He won the Heisman Trophy, the NFL’s NFL Most Valuable Player Award and four pro football titles, nearly mining a second Alaska gold strike for his trophy case.

Hornung failed on a large scale just once, disappointing his devoted followers, though somehow rehabilitated himself in a way easier to accomplish before the internet became such an encyclopedia of the past.

Hornung managed well enough the chroniclers of his life who reported on his death from dementia at 84 on Nov. 13 appropriately played up his greatness over his goof.

The last time I saw Paul Hornung in the flesh was at Churchill Downs. He was emerging from trainer D. Wayne Lukas’ barn during Kentucky Derby week when I was heading in.

We talked about the horses of the year and made smaller talk about the old Green Bay Packers of Vince Lombardi, a subject he was a resident authority on back in the late 1950s and early 1960s.

Hornung’s hair had gone mostly white and he walked with a cane, no doubt because the knees go first on NFL football players. But the glittering smile displayed on his 1961 football card was intact. We spoke later in interviews about football, but the in-person sighting always stuck in my head.

That and the old black-and-white, low-quality resolution films of Green Bay’s No. 5 snaking through the holes, leaving a trail like a one-man conga line.

In those days, Hornung’s skills as a big-for-the-time halfback of 6-foot-2 and 215 pounds left wreckage in his wake after taking hand-offs from quarterback Bart Starr. Or by wielding his foot as a weapon.

“He smells that goal line,” Lombardi said.

Hornung had as many tricks churning past the line of scrimmage as a magician does in his bag and combined with the reliable big toe recorded one of the most remarkable single pro football seasons

In 1960, Paul Hornung scored 176 points for the Packers on 15 touchdowns, 15 field goals and 41 extra points. Moonlighting on fancy play calls, he threw two touchdown passes, too. In just 12 games, the NFL season being just three-fourths as long as it is now. Ridiculous.

And Hornung was not even Green Bay’s primary rusher, sharing the ball with grinder Hall-of-Fame fullback Jim Taylor.

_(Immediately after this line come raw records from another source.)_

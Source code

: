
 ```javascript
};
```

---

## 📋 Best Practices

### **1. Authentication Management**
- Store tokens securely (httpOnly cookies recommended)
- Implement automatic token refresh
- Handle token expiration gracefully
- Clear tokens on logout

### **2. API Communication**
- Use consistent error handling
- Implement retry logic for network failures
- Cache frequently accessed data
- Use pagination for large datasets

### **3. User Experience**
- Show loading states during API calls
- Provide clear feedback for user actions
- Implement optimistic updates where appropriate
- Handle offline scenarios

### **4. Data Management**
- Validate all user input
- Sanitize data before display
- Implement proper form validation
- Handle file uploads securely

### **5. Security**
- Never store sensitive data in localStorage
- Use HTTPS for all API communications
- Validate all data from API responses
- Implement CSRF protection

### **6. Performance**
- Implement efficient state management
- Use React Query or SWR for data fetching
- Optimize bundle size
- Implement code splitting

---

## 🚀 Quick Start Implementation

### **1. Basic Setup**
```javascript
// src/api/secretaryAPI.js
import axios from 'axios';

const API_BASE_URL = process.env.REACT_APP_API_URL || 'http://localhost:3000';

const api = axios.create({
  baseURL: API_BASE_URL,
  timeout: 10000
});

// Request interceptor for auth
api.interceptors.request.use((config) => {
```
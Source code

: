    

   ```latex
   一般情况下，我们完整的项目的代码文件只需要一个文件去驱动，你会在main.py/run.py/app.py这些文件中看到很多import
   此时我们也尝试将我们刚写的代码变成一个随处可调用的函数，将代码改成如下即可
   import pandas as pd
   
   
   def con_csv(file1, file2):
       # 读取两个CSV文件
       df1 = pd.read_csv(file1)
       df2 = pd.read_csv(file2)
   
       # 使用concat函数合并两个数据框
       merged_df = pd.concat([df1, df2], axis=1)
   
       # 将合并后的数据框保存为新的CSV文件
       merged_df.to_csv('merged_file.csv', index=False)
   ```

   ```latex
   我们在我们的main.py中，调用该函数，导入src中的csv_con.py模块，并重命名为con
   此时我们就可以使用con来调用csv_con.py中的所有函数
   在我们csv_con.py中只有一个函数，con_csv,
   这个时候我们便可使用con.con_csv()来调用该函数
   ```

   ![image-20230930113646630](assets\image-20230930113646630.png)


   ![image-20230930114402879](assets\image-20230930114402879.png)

Starr called Hornung, “One of the best clutch players ever.”

Hornung was as famous as any athlete in the country, gaining recognition in Louisville, where he grew up, and Northern Indiana before his Green Bay splash. At Notre Dame, he won the Heisman Trophy in 1956.

For the Irish, he was a golden domer and the Heisman made him into a golden boy. He lived the lifestyle of playboy, celebrity, and star, but was tough between the lines.

Hornung chose uniform number 5 in homage to hero-of-his-youth Joe DiMaggio. Hornung’s seemed to be a charmed existence on every front, the melding of a man’s man’s traits before Joe Namath caught the wave.

Only in 1963 things went sour and if you know Hornung’s career you know the glaring misstep, the one flaw that spoiled perfection, though it was ultimately lived down.

That season, Hornung and Detroit Lions all-star defensive lineman Alex Karras — who became a television star — were suspended by commissioner Pete Rozelle for gambling on games. Very much a sin then when morality and sports rules were stricter, Hornung considered himself fortunate he was sidelined just one season.

Somehow, the scandal washed off more easily than some of the mud that stuck to Hornung on old dirt fields. Eventually, Hornung was vindicated by his election to the Pro Football Hall of Fame.

A talented runner, passer, kicker, he was a born-to-play-the-game football guy. Hornung had always seemed destined for enshrinement in Canton, Ohio, and he deserved it.

He made one mistake, paid for it, and by preponderance of evidence, the voices of his teammates, the proclamation of his greatness by his coach, and achievements on the field, Paul Hornung really was a legendary golden boy.